Find and return every line of the data that contains the word "overlays".

Saved data entries:

━━━━

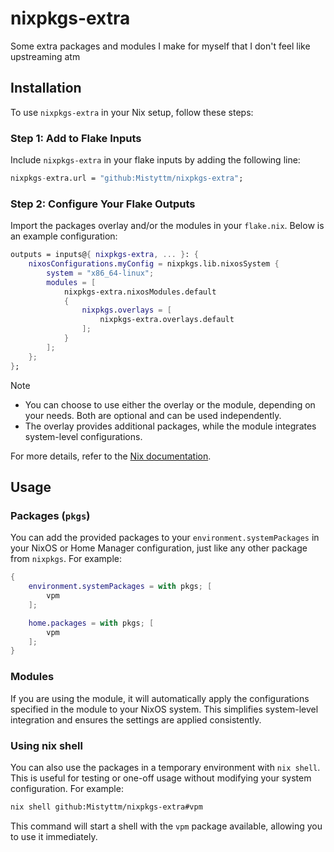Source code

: # nixpkgs-extra

Some extra packages and modules I make for myself that I don't feel like upstreaming atm

## Installation

To use `nixpkgs-extra` in your Nix setup, follow these steps:

### Step 1: Add to Flake Inputs

Include `nixpkgs-extra` in your flake inputs by adding the following line:

```nix
nixpkgs-extra.url = "github:Mistyttm/nixpkgs-extra";
```

### Step 2: Configure Your Flake Outputs

Import the packages overlay and/or the modules in your `flake.nix`. Below is an example configuration:

```nix
outputs = inputs@{ nixpkgs-extra, ... }: {
    nixosConfigurations.myConfig = nixpkgs.lib.nixosSystem {
        system = "x86_64-linux";
        modules = [
            nixpkgs-extra.nixosModules.default
            {
                nixpkgs.overlays = [
                    nixpkgs-extra.overlays.default
                ];
            }
        ];
    };
};
```

> [!NOTE]
>
> - You can choose to use either the overlay or the module, depending on your needs. Both are optional and can be used independently.
> - The overlay provides additional packages, while the module integrates system-level configurations.

For more details, refer to the [Nix documentation](https://nixos.org/manual/nix/).

## Usage

### Packages (`pkgs`)

You can add the provided packages to your `environment.systemPackages` in your NixOS or Home Manager configuration, just like any other package from `nixpkgs`. For example:

```nix
{
    environment.systemPackages = with pkgs; [
        vpm
    ];

    home.packages = with pkgs; [
        vpm
    ];
}
```

### Modules

If you are using the module, it will automatically apply the configurations specified in the module to your NixOS system. This simplifies system-level integration and ensures the settings are applied consistently.

### Using nix shell

You can also use the packages in a temporary environment with `nix shell`. This is useful for testing or one-off usage without modifying your system configuration. For example:

```bash
nix shell github:Mistyttm/nixpkgs-extra#vpm
```

This command will start a shell with the `vpm` package available, allowing you to use it immediately.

━━━━

-- RESPONSE TO THIS TASK --
                nixpkgs.overlays = [
                    nixpkgs-extra.overlays.default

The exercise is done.